目をきらきら輝かせて、イングリットはシャンバラの強者達について魔姫に語るのだった。
「アナタって……見かけはお嬢様なのに、パラ実生みたいなところがあるわよね」
魔姫がくすっと笑いながら言うと。
「実際、パラ実で学んでみたいとも思いますの。四天王を相手に、どこまでわたくしの技が通用するのか、試してみたいのですわ」
「いや、パラ実って一応実業高校だから、学校で学べるのは仕事に役立つ学業のはず……はず、なんだけどね」
魔姫はパラ実にも通っていたことがあり、実態を知っているからこそ、イングリットの言葉に苦笑してしまう。
「魔姫お姉さまは、買い物にいらしたのですよね? お休みの日は、ショッピングを楽しまれることが多いのですか?」
イングリットはエリスフィアが持っていた荷物にちらりと目を向ける。
高級ブランドの紙袋が多い。
「ええ。

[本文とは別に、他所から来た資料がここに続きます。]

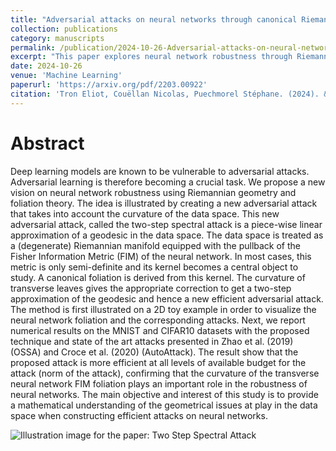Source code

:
 ```yaml
---
title: "Adversarial attacks on neural networks through canonical Riemannian foliations"
collection: publications
category: manuscripts
permalink: /publication/2024-10-26-Adversarial-attacks-on-neural-networks-through-canonical-Riemannian-foliations
excerpt: "This paper explores neural network robustness through Riemannian geometry, presenting a novel adversarial attack that highlights the role of curvature in the data space.<br/><img src='/images/2024-TSSA.png'>"
date: 2024-10-26
venue: 'Machine Learning'
paperurl: 'https://arxiv.org/pdf/2203.00922'
citation: 'Tron Eliot, Couëllan Nicolas, Puechmorel Stéphane. (2024). &quot;Adversarial attacks on neural networks through canonical Riemannian foliations.&quot; <i>Machine Learning</i>.'
---
```


# Abstract
Deep learning models are known to be vulnerable to adversarial attacks. Adversarial learning is therefore becoming a crucial task. We propose a new vision on neural network robustness using Riemannian geometry and foliation theory. The idea is illustrated by creating a new adversarial attack that takes into account the curvature of the data space. This new adversarial attack, called the two-step spectral attack is a piece-wise linear approximation of a geodesic in the data space. The data space is treated as a (degenerate) Riemannian manifold equipped with the pullback of the Fisher Information Metric (FIM) of the neural network. In most cases, this metric is only semi-definite and its kernel becomes a central object to study. A canonical foliation is derived from this kernel. The curvature of transverse leaves gives the appropriate correction to get a two-step approximation of the geodesic and hence a new efficient adversarial attack. The method is first illustrated on a 2D toy example in order to visualize the neural network foliation and the corresponding attacks. Next, we report numerical results on the MNIST and CIFAR10 datasets with the proposed technique and state of the art attacks presented in Zhao et al. (2019) (OSSA) and Croce et al. (2020) (AutoAttack). The result show that the proposed attack is more efficient at all levels of available budget for the attack (norm of the attack), confirming that the curvature of the transverse neural network FIM foliation plays an important role in the robustness of neural networks. The main objective and interest of this study is to provide a mathematical understanding of the geometrical issues at play in the data space when constructing efficient attacks on neural networks. 

![Illustration image for the paper: Two Step Spectral Attack](http://eliot-tron.github.io/images/2024-TSSA.png)
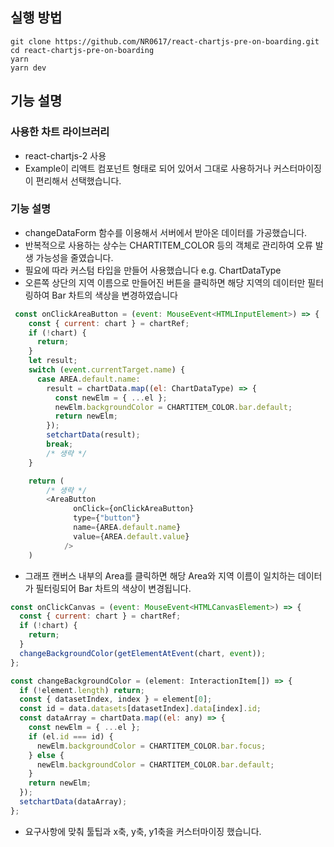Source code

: ## 실행 방법

```
git clone https://github.com/NR0617/react-chartjs-pre-on-boarding.git
cd react-chartjs-pre-on-boarding
yarn
yarn dev
```

## 기능 설명

### 사용한 차트 라이브러리

- react-chartjs-2 사용
- Example이 리액트 컴포넌트 형태로 되어 있어서 그대로 사용하거나 커스터마이징이 편리해서 선택했습니다.

### 기능 설명

- changeDataForm 함수를 이용해서 서버에서 받아온 데이터를 가공했습니다.
- 반복적으로 사용하는 상수는 CHARTITEM_COLOR 등의 객체로 관리하여 오류 발생 가능성을 줄였습니다.
- 필요에 따라 커스텀 타입을 만들어 사용했습니다 e.g. ChartDataType
- 오른쪽 상단의 지역 이름으로 만들어진 버튼을 클릭하면 해당 지역의 데이터만 필터링하여 Bar 차트의 색상을 변경하였습니다

```javascript
 const onClickAreaButton = (event: MouseEvent<HTMLInputElement>) => {
    const { current: chart } = chartRef;
    if (!chart) {
      return;
    }
    let result;
    switch (event.currentTarget.name) {
      case AREA.default.name:
        result = chartData.map((el: ChartDataType) => {
          const newElm = { ...el };
          newElm.backgroundColor = CHARTITEM_COLOR.bar.default;
          return newElm;
        });
        setchartData(result);
        break;
        /* 생략 */
    }

    return (
        /* 생략 */
        <AreaButton
              onClick={onClickAreaButton}
              type={"button"}
              name={AREA.default.name}
              value={AREA.default.value}
            />
    )
```

- 그래프 캔버스 내부의 Area를 클릭하면 해당 Area와 지역 이름이 일치하는 데이터가 필터링되어 Bar 차트의 색상이 변경됩니다.

```javascript
const onClickCanvas = (event: MouseEvent<HTMLCanvasElement>) => {
  const { current: chart } = chartRef;
  if (!chart) {
    return;
  }
  changeBackgroundColor(getElementAtEvent(chart, event));
};

const changeBackgroundColor = (element: InteractionItem[]) => {
  if (!element.length) return;
  const { datasetIndex, index } = element[0];
  const id = data.datasets[datasetIndex].data[index].id;
  const dataArray = chartData.map((el: any) => {
    const newElm = { ...el };
    if (el.id === id) {
      newElm.backgroundColor = CHARTITEM_COLOR.bar.focus;
    } else {
      newElm.backgroundColor = CHARTITEM_COLOR.bar.default;
    }
    return newElm;
  });
  setchartData(dataArray);
};
```

- 요구사항에 맞춰 툴팁과 x축, y축, y1축을 커스터마이징 했습니다.
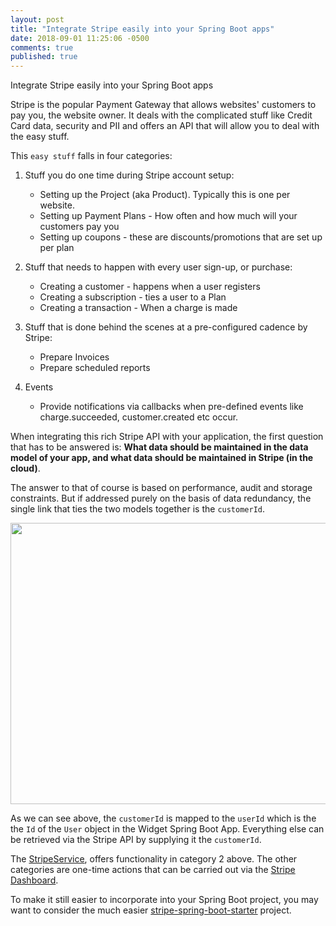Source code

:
 ```yaml
---
layout: post
title: "Integrate Stripe easily into your Spring Boot apps"
date: 2018-09-01 11:25:06 -0500
comments: true
published: true
---
```


Integrate Stripe easily into your Spring Boot apps

Stripe is the popular Payment Gateway that allows websites' customers to pay you, the website owner. It deals with the complicated
stuff like Credit Card data, security and PII and offers an API that will allow you to deal with the easy stuff.

This `easy stuff` falls in four categories:

1. Stuff you do one time during Stripe account setup:
   - Setting up the Project (aka Product). Typically this is one  per website.
   - Setting up Payment Plans - How often and how much will your customers pay you
   - Setting up coupons - these are discounts/promotions that are set up per plan

2. Stuff that needs to happen with every user sign-up, or purchase:
   - Creating a customer - happens when a user registers
   - Creating a subscription - ties a user to a Plan
   - Creating a transaction - When a charge is made

3. Stuff that is done behind the scenes at a pre-configured cadence by Stripe:
   - Prepare Invoices
   - Prepare scheduled reports

4. Events
   - Provide notifications via callbacks when pre-defined events like charge.succeeded, customer.created etc occur.


When integrating this rich Stripe API with your application, the first question that has to be answered is:
__What data should be maintained in the data model of your app, and what data should be maintained in Stripe (in the cloud)__.

The answer to that of course is based on performance, audit and storage constraints. But if addressed purely on the basis of data redundancy,
the single link that ties the two models together is the `customerId`.

<p align="center">
  <img src="{{site.baseurl}}/images/stripe.png" width="600" height="450"/>
</p>

As we can see above, the `customerId` is mapped to the `userId` which is the the `Id` of the `User` object in the Widget Spring Boot App.
Everything else can be retrieved via the Stripe API by supplying it the `customerId`.

The [StripeService](https://github.com/pankajtandon/stripe-starter), offers functionality in category 2 above. The other categories are one-time actions that
can be carried out via the [Stripe Dashboard](https://dashboard.stripe.com/developers).

To make it still easier to incorporate into your Spring Boot project, you may want to consider the much easier [stripe-spring-boot-starter](https://github.com/pankajtandon/stripe-starter)
 project.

綺麗なものは見ているだけでも楽しいし……でもつい、買っちゃうのよね」
魔姫は綺麗なアクセサリーが大好きだ。
そして、エリスフィアに可愛い服を着させて楽しむ趣味をも持っているため、可愛い服もつい購入してしまう。
「っと、あら、もうこんな時間……つい、話しこんでしまったわ」
店の中に射し込んだ夕日で、魔姫は時間を知り、エリスフィアと共に立ち上がった。
「今日はありがとう、とても楽しく過ごせたわ」
そう言って、少し多めにお金を置く。
「エリスもお話を聞けて、楽しかったです」
エリスフィアが荷物を持ち、ぺこりと頭を下げた。
「わたくしこそ、お姉さま達とお話ができまして、とても嬉しかったですわ!」
声をかけてくださり、ありがとうございます、と。
イングリットは頭を下げて、2人を見送ってくれた。